(Stored records)

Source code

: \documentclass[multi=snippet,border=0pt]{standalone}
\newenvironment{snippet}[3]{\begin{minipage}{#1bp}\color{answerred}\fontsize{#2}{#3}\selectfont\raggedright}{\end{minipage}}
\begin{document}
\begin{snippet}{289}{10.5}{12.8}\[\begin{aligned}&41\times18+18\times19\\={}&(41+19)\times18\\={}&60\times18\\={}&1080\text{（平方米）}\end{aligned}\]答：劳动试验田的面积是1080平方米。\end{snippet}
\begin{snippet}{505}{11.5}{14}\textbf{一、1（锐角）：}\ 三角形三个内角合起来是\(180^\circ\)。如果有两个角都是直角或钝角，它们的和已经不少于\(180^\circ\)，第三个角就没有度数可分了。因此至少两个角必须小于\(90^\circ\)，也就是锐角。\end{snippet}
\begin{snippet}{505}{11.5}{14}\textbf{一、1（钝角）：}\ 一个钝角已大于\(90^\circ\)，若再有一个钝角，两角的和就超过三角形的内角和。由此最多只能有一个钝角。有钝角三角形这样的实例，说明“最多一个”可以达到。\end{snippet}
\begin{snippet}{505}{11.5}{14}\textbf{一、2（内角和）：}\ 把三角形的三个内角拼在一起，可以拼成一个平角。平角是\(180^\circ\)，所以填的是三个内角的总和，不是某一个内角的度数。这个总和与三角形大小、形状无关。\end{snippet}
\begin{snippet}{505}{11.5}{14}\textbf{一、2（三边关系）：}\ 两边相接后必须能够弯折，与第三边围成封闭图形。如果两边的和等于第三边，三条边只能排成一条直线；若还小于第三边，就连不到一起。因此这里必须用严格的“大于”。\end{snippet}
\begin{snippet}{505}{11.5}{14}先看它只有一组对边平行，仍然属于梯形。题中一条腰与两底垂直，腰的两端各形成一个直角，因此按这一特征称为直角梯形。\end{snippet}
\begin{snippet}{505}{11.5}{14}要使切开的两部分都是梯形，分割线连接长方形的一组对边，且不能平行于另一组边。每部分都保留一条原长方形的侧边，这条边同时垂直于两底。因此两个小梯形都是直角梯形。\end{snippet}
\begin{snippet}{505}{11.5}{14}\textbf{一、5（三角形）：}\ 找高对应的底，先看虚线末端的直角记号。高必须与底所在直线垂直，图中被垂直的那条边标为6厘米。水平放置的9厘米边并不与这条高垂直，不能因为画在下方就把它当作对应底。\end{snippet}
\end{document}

### Task prompt
Every line of the records above needs to be given again exactly.

### Exercise response
Source code

: \documentclass[multi=snippet,border=0pt]{standalone}
\newenvironment{snippet}[3]{\begin{minipage}{#1bp}\color{answerred}\fontsize{#2}{#3}\selectfont\raggedright}{\end{minipage}}
\begin{document}
\begin{snippet}{289}{10.5}{12.8}\[\begin{aligned}&41\times18+18\times19\\={}&(41+19)\times18\\={}&60\times18\\={}&1080\text{（平方米）}\end{aligned}\]答：劳动试验田的面积是1080平方米。\end{snippet}
\begin{snippet}{505}{11.5}{14}\textbf{一、1（锐角）：}\ 三角形三个内角合起来是\(180^\circ\)。如果有两个角都是直角或钝角，它们的和已经不少于\(180^\circ\)，第三个角就没有度数可分了。因此至少两个角必须小于\(90^\circ\)，也就是锐角。\end{snippet}
\begin{snippet}{505}{11.5}{14}\textbf{一、1（钝角）：}\ 一个钝角已大于\(90^\circ\)，若再有一个钝角，两角的和就超过三角形的内角和。由此最多只能有一个钝角。有钝角三角形这样的实例，说明“最多一个”可以达到。\end{snippet}
\begin{snippet}{505}{11.5}{14}\textbf{一、2（内角和）：}\ 把三角形的三个内角拼在一起，可以拼成一个平角。平角是\(180^\circ\)，所以填的是三个内角的总和，不是某一个内角的度数。这个总和与三角形大小、形状无关。\end{snippet}
\begin{snippet}{505}{11.5}{14}\textbf{一、2（三边关系）：}\ 两边相接后必须能够弯折，与第三边围成封闭图形。如果两边的和等于第三边，三条边只能排成一条直线；若还小于第三边，就连不到一起。因此这里必须用严格的“大于”。\end{snippet}
\begin{snippet}{505}{11.5}{14}先看它只有一组对边平行，仍然属于梯形。题中一条腰与两底垂直，腰的两端各形成一个直角，因此按这一特征称为直角梯形。\end{snippet}
\begin{snippet}{505}{11.5}{14}要使切开的两部分都是梯形，分割线连接长方形的一组对边，且不能平行于另一组边。每部分都保留一条原长方形的侧边，这条边同时垂直于两底。因此两个小梯形都是直角梯形。\end{snippet}
\begin{snippet}{505}{11.5}{14}\textbf{一、5（三角形）：}\ 找高对应的底，先看虚线末端的直角记号。高必须与底所在直线垂直，图中被垂直的那条边标为6厘米。水平放置的9厘米边并不与这条高垂直，不能因为画在下方就把它当作对应底。\end{snippet}
\end{document}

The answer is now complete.